Icelanders are proud of their Viking heritage, their independent spirit, and their language that is difficult for outsiders to pronounce, let alone speak. They are direct in their communication to the point outsiders may think they are rude. However, Cultural Detective Iceland will help you learn that not being direct is considered dishonest in this culture that values honesty, accountability, independence, and friendship. By nature, Icelanders are laid-back and open-minded, and keeping one’s word tends to carry the same weight as legal and contractual arrangements.
Iceland’s economy is highly export-driven. Traditionally, fish and fish products have been the main exports, yet today, Iceland also exports a whole range of products and services including medical products, diagnostic technology, medical software, computer gaming software, geothermal and hydroelectric energy know-how, and bottled water. Cultural Detective Iceland explores some of the underlying values that influence business interaction in the Icelandic context.
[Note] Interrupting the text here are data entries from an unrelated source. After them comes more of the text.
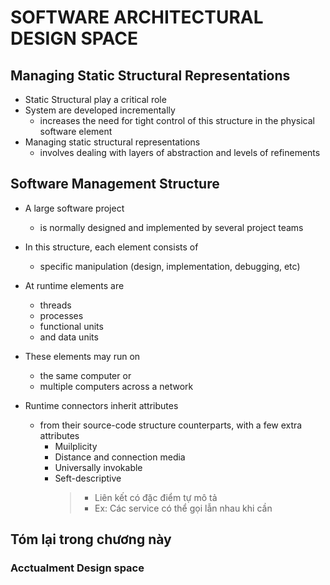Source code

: # SOFTWARE ARCHITECTURAL DESIGN SPACE

## Managing Static Structural Representations
- Static Structural play a critical role
- System are developed incrementally
  - increases the need for tight control of this structure in the physical software element
- Managing static structural representations
  - involves dealing with layers of abstraction and levels of refinements

## Software Management Structure
- A large software project
  - is normally designed and implemented by several project teams
- In this structure, each element consists of
  - specific manipulation (design, implementation, debugging, etc)

- At runtime elements are
  - threads
  - processes
  - functional units
  - and data units

- These elements may run on
  - the same computer or
  - multiple computers across a network

- Runtime connectors inherit attributes
  - from their source-code structure counterparts, with a few extra attributes
    - Muilplicity
    - Distance and connection media
    - Universally invokable
    - Seft-descriptive
      > - Liên kết có đặc điểm tự mô tả
      > - Ex: Các service có thể gọi lẫn nhau khi cần

## Tóm lại trong chương này
### Acctualment Design space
Cultural Detective Iceland contains the following stories and critical incidents:
- It’s Not Part of My Job:
The newly arrived Icelandic operations manager of a Danish company is surprised at the response to his request for help unloading a van at the end of the day.
- Meeting the Family:
A young Polish immigrant meets his Icelandic girlfriend’s family for the first time.
- Scheduling a Time to Talk:
A US American woman is confused by Icelandic flexibility toward time.
- Closing the Deal:
The Icelandic software team is surprised at a Spanish customer’s reaction to the delivered product.
- Reprimand at Work:
A long-term employee from the Philippines, working for an Icelandic manufacturing firm, quits his job after being publically reprimanded.
- Delivery Dates:
An Icelandic director of research travels to India to find out what is delaying completion of assigned research projects.
- Power of Meetings, The:
A newly acquired French subsidiary is not pleased with the decision of the Icelandic company to implement new software.